* **WHAT IS REQUIRED**
Copy the lines of the data below exactly, starting at the first and stopping after the line that contains "## Example for"; include no pictures.

* **Collection entries**

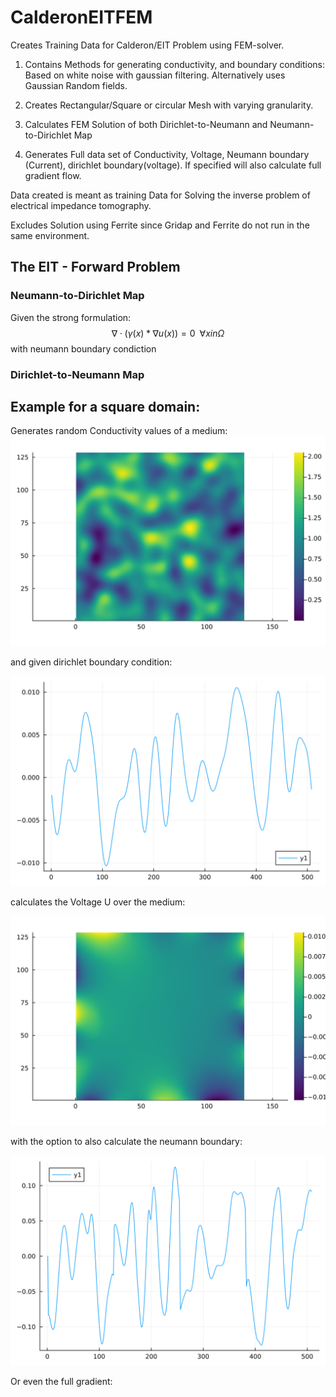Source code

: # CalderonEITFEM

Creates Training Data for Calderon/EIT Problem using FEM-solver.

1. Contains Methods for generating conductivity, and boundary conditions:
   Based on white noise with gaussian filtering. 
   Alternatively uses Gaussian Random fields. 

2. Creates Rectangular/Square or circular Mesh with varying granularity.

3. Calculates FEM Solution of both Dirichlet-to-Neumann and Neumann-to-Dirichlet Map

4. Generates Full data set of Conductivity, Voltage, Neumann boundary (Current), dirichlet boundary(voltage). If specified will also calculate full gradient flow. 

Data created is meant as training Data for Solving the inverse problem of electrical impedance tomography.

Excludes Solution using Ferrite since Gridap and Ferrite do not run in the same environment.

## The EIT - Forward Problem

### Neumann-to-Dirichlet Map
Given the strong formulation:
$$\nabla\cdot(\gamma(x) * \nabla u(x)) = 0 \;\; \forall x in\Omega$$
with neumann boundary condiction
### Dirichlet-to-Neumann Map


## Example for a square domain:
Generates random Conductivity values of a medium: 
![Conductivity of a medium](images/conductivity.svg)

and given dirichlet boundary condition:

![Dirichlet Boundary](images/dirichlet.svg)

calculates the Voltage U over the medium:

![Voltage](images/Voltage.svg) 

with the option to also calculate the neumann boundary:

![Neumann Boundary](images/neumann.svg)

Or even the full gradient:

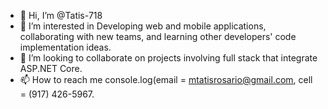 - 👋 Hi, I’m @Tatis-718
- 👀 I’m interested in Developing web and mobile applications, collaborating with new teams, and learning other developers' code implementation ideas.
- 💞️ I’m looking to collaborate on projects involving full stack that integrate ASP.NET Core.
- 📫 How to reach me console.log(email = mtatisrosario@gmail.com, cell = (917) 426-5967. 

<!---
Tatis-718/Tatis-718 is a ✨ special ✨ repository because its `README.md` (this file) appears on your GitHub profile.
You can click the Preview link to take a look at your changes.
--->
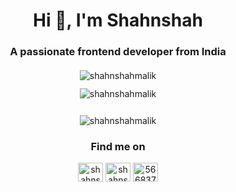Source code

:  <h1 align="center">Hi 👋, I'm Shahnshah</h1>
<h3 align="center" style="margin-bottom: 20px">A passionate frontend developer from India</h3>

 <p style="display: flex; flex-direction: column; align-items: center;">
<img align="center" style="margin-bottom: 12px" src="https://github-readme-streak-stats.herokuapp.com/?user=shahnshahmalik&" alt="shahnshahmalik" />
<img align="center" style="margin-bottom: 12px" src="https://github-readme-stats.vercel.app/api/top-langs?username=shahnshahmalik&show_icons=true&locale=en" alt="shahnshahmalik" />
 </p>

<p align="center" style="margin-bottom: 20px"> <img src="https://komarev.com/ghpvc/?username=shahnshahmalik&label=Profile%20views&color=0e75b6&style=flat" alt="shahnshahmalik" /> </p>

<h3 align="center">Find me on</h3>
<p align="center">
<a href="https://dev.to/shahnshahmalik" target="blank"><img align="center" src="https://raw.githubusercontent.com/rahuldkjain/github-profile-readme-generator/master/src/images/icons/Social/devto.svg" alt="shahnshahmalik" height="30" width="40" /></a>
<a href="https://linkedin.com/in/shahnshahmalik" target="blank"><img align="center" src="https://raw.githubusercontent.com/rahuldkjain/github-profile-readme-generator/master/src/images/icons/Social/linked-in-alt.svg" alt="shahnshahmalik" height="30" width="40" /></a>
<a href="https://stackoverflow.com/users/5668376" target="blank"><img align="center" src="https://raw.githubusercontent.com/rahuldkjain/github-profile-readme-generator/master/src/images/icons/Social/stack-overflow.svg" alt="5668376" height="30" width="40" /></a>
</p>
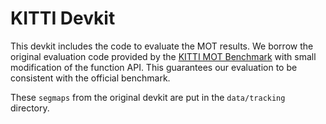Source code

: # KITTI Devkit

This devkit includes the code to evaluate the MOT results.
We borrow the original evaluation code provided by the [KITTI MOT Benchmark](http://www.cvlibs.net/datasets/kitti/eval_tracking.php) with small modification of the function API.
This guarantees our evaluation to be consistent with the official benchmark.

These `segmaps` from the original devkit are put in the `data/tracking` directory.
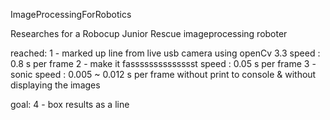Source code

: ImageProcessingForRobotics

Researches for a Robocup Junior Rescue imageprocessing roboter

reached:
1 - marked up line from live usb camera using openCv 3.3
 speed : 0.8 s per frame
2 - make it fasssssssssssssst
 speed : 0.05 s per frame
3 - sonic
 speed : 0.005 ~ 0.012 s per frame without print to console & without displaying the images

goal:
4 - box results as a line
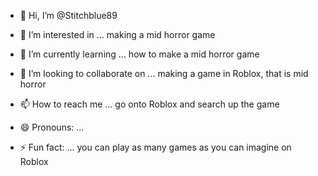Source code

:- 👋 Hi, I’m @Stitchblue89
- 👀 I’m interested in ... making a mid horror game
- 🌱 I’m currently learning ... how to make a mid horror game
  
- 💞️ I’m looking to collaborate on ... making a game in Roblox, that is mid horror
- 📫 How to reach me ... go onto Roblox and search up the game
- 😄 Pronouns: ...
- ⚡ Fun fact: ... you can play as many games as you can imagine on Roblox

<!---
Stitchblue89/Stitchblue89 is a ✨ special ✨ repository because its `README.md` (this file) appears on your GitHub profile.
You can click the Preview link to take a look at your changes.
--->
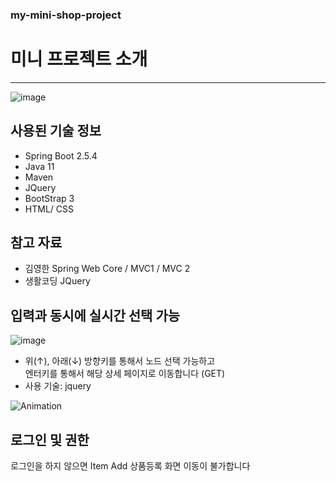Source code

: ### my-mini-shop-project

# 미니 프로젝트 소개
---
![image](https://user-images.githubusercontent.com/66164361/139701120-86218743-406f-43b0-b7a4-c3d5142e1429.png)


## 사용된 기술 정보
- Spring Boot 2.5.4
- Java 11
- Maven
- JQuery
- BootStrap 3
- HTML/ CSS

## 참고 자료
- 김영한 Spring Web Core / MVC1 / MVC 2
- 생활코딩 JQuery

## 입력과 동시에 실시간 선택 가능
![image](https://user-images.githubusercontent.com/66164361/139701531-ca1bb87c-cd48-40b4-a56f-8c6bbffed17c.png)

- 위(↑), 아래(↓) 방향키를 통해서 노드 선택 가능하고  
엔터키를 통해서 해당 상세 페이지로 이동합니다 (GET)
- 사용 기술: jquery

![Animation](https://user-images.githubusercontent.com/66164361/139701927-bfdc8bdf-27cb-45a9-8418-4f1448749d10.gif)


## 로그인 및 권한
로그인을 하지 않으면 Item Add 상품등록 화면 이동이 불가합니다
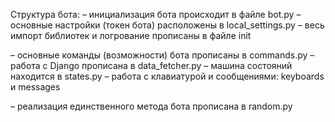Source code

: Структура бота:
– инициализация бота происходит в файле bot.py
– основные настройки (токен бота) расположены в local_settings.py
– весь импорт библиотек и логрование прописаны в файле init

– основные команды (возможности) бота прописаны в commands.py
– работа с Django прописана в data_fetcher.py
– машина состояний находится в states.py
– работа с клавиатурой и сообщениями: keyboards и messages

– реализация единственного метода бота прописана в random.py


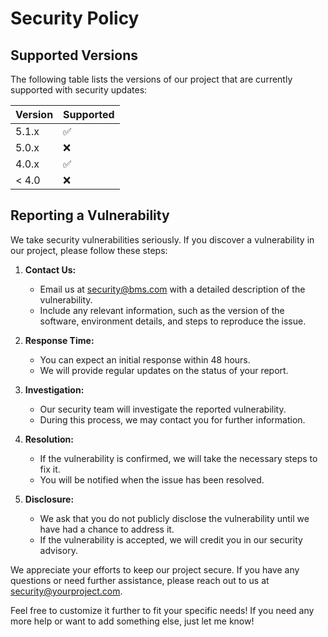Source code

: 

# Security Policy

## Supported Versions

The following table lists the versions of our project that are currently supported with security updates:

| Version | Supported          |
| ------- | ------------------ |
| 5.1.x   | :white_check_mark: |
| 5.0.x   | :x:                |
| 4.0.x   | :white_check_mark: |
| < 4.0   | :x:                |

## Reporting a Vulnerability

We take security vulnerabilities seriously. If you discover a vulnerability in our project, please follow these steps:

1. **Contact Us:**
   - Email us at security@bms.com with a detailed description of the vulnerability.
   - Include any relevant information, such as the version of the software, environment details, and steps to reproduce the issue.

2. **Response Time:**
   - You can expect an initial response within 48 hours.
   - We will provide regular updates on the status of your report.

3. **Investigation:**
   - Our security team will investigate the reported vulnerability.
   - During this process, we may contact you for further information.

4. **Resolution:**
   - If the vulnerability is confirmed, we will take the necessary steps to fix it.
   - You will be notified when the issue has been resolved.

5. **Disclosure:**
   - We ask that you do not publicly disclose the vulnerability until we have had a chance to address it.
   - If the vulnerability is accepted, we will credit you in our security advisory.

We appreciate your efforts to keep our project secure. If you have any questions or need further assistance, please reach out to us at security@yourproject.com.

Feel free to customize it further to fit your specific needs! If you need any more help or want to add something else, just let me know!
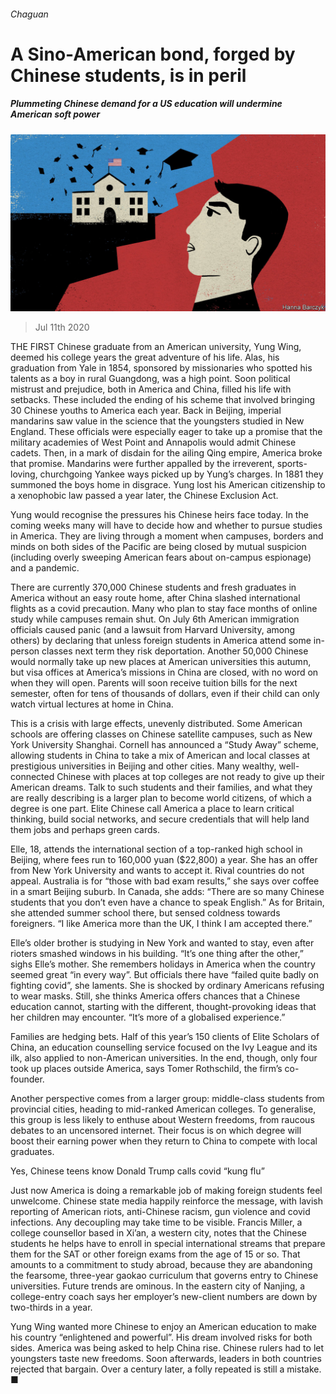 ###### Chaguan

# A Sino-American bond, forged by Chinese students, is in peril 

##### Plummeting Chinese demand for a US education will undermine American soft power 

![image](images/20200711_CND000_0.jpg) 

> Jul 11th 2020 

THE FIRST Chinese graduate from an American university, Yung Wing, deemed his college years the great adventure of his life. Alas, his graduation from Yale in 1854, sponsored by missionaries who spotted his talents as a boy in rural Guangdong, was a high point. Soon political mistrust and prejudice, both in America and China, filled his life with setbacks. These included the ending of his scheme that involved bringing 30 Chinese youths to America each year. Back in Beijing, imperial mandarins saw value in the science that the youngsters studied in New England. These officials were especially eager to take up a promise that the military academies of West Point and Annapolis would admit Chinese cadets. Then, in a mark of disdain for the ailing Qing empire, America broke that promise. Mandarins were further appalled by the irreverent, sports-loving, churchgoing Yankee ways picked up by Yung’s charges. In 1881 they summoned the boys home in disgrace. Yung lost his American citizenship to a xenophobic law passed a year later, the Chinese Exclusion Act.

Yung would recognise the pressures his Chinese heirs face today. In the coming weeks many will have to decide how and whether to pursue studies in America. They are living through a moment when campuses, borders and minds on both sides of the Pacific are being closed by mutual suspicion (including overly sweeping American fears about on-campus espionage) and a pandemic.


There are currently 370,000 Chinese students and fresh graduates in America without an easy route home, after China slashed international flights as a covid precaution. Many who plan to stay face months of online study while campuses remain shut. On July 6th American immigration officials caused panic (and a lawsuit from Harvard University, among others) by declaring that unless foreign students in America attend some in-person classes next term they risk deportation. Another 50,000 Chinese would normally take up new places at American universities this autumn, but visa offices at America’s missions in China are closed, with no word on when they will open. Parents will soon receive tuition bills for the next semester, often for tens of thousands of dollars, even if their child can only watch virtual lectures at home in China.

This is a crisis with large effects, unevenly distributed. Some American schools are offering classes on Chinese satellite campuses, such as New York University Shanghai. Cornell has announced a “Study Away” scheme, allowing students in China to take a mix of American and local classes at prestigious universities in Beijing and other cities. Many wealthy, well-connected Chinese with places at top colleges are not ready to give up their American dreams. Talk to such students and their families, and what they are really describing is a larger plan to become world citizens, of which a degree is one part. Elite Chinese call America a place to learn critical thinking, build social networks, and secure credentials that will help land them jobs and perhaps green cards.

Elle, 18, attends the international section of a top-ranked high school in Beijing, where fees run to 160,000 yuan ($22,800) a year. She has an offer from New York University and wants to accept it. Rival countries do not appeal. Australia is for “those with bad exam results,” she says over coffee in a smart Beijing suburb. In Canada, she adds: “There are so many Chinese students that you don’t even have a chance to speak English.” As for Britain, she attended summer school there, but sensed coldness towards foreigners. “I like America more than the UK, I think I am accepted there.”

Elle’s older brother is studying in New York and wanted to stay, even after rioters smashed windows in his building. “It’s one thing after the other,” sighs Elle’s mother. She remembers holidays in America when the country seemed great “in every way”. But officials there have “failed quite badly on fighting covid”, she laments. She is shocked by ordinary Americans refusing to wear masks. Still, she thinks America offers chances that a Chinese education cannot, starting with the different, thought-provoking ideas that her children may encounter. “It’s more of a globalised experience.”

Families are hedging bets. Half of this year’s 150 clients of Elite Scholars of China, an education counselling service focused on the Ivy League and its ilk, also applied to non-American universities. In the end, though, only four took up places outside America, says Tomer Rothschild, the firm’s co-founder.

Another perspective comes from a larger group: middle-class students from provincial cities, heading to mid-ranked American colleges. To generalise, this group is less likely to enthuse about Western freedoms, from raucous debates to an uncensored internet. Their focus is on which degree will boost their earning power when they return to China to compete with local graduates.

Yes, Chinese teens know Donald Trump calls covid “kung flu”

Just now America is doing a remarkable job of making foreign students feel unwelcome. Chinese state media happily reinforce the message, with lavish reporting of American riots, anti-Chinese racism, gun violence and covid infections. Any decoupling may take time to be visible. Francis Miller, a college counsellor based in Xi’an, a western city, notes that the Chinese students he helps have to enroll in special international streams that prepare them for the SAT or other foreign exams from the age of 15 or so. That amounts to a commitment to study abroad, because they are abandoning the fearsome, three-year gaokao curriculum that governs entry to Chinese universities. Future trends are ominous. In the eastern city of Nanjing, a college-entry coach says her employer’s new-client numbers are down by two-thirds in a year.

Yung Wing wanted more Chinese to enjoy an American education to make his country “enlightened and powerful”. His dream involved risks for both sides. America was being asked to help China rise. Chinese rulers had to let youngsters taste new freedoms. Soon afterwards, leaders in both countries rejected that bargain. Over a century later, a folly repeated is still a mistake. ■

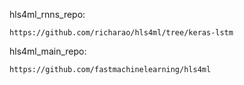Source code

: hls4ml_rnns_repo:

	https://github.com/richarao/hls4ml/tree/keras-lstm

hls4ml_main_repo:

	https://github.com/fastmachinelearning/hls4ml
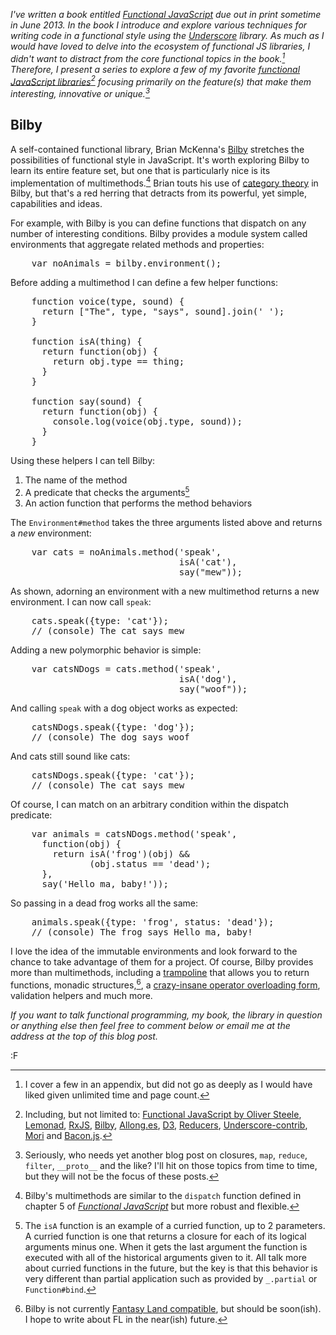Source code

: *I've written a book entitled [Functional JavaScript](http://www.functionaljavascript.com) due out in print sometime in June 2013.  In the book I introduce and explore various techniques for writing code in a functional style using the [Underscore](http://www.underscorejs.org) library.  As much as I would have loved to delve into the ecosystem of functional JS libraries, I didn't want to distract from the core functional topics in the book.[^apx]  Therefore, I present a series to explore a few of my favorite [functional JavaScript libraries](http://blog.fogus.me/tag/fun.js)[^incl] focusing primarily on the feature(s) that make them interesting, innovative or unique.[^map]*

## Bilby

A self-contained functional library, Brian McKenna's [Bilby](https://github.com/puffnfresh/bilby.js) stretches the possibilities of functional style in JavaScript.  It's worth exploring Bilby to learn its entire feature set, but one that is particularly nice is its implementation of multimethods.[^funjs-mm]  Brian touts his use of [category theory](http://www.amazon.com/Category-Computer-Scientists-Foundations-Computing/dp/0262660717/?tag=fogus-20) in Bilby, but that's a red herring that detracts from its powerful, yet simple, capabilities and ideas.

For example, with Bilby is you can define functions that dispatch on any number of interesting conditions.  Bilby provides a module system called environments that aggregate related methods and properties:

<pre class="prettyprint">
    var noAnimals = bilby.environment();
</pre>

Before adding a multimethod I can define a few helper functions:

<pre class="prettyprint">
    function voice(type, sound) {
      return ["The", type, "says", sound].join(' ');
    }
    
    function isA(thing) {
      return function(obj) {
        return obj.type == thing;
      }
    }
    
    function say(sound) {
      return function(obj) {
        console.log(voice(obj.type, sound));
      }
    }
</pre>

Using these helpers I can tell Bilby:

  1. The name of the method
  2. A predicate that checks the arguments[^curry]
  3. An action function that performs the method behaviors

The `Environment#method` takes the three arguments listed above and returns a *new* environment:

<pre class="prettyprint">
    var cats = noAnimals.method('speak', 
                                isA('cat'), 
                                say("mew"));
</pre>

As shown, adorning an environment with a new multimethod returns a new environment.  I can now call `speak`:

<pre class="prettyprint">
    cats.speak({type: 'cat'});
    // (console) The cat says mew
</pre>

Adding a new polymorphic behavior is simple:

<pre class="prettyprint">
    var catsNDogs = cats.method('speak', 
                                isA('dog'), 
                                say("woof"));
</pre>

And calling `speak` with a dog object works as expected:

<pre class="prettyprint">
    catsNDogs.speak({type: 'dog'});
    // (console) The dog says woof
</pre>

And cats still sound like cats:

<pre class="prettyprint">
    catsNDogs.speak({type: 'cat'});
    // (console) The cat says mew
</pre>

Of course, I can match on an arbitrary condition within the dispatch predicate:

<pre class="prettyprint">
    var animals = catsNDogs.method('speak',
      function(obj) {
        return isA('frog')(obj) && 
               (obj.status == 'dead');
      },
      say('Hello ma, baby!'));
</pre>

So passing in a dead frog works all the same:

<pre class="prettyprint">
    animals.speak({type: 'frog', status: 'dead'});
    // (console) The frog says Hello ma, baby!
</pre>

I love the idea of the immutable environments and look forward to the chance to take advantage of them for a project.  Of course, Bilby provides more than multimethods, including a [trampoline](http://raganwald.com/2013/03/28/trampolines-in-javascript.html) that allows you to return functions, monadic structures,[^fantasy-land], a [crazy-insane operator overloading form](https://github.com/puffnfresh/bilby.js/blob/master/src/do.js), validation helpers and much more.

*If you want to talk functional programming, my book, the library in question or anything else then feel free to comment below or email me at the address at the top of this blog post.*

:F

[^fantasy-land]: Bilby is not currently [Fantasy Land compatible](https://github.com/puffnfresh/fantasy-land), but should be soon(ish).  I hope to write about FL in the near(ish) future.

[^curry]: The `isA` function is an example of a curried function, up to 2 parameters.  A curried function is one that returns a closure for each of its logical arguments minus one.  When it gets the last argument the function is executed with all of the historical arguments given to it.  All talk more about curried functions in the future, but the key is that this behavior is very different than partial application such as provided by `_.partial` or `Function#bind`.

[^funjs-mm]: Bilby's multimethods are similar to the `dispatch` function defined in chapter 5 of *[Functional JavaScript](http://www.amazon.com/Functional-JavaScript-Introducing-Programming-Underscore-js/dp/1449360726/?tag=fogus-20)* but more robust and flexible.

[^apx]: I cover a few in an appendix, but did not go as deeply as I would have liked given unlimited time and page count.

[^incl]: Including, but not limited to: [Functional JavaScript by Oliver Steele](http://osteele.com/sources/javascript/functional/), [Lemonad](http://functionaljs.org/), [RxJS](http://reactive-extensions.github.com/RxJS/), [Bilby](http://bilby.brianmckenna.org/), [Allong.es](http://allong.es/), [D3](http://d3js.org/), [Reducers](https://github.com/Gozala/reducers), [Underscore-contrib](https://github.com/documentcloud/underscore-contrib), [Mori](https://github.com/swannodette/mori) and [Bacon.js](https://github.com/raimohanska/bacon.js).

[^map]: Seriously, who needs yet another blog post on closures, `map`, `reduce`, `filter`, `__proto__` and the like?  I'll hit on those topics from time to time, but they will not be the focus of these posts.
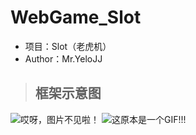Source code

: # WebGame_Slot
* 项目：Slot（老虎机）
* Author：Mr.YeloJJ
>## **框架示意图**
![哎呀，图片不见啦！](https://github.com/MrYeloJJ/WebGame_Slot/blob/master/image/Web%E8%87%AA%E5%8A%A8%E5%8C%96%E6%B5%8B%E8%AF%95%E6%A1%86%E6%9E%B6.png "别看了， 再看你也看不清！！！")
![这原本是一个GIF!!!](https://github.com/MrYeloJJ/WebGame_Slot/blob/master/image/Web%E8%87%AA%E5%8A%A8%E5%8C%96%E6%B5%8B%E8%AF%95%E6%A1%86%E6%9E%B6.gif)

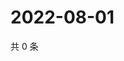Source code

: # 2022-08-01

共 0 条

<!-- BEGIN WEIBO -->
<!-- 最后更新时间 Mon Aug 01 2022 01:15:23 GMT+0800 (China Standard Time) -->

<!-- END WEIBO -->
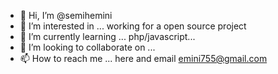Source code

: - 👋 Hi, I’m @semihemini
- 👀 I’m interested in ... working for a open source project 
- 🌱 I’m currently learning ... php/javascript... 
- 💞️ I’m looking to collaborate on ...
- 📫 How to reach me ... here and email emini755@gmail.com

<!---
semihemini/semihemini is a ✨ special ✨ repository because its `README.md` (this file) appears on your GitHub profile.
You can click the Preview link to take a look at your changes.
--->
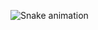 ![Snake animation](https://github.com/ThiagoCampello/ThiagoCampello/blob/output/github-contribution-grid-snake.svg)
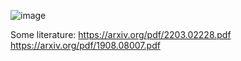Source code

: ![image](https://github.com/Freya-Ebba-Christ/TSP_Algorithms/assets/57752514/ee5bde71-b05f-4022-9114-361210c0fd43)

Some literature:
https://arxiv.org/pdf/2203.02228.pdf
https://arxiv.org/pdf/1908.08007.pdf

* **WRITTEN ANSWER**
Source code

: # CalderonEITFEM

Creates Training Data for Calderon/EIT Problem using FEM-solver.

1. Contains Methods for generating conductivity, and boundary conditions:
   Based on white noise with gaussian filtering. 
   Alternatively uses Gaussian Random fields. 

2. Creates Rectangular/Square or circular Mesh with varying granularity.

3. Calculates FEM Solution of both Dirichlet-to-Neumann and Neumann-to-Dirichlet Map

4. Generates Full data set of Conductivity, Voltage, Neumann boundary (Current), dirichlet boundary(voltage). If specified will also calculate full gradient flow. 

Data created is meant as training Data for Solving the inverse problem of electrical impedance tomography.

Excludes Solution using Ferrite since Gridap and Ferrite do not run in the same environment.

## The EIT - Forward Problem

### Neumann-to-Dirichlet Map
Given the strong formulation:
$$\nabla\cdot(\gamma(x) * \nabla u(x)) = 0 \;\; \forall x in\Omega$$
with neumann boundary condiction
### Dirichlet-to-Neumann Map


## Example for a square domain:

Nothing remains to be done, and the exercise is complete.